# staff forms



## paul923 (Sep 12, 2006)

Hello people,I'm new to MT.Looking for info to find tapes/discs on bong/staff forms.Any thoughts would be appreciated.
                                                                        TANG SOO


----------



## ajs1976 (Sep 12, 2006)

Not sure if you are looking for general bo information or specific to Tang Soo Do.
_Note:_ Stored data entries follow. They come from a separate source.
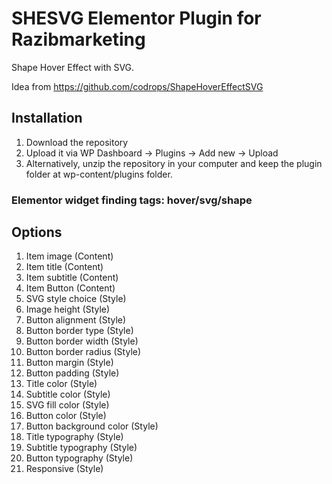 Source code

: # SHESVG Elementor Plugin for Razibmarketing
Shape Hover Effect with SVG.

Idea from https://github.com/codrops/ShapeHoverEffectSVG
## Installation
1. Download the repository
2. Upload it via WP Dashboard -> Plugins -> Add new -> Upload
3. Alternatively, unzip the repository in your computer and keep the plugin folder at wp-content/plugins folder. 
### Elementor widget finding tags: hover/svg/shape
## Options
1. Item image (Content)
2. Item title (Content)
3. Item subtitle (Content)
4. Item Button (Content)
5. SVG style choice (Style)
6. Image height (Style)
7. Button alignment (Style)
8. Button border type (Style)
9. Button border width (Style)
10. Button border radius (Style)
11. Button margin (Style)
12. Button padding (Style)
13. Title color (Style)
14. Subtitle color (Style)
15. SVG fill color (Style)
16. Button color (Style)
17. Button background color (Style)
18. Title typography (Style)
19. Subtitle typography (Style)
20. Button typography (Style)
21. Responsive (Style)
Century has a series called "Nishiuchi's Traditional Okinawan Kobudo Weaponry" which is part of their panther collection.  Each DVD is $10.

There are 2 for the bo:

*Volume 6: Mastering the Bo Volume 1 *Learn the most fundamental and important techniques needed to learn the bo. The original version of the first and most popular bo kata of all time, Shu-Shi-No-Kon is demostrated. Approx. 95 min. #KOBUDOD-006 
*Volume 7: Mastering the Bo Volume 2 *Shows very practical bo appliations, including more advanced techniques and the three famous katas Cho-Un-No-Kon, Saku-Gawa-No-Kon, and Tsu-Ken-No-Kon in their original forms. Approx. 80 min. #KOBUDOD-007


----------



## paul923 (Sep 12, 2006)

Thanks for the info Andy,I am looking for something a little more specific.Your site looks great so far-looking forward to the finished product.


----------



## ajs1976 (Sep 12, 2006)

There are also some bong forms posted on Master Macs website:  http://mchenry.homeip.net/TangSooDo/forms/index.htm  Look towards the bottom of the page.


----------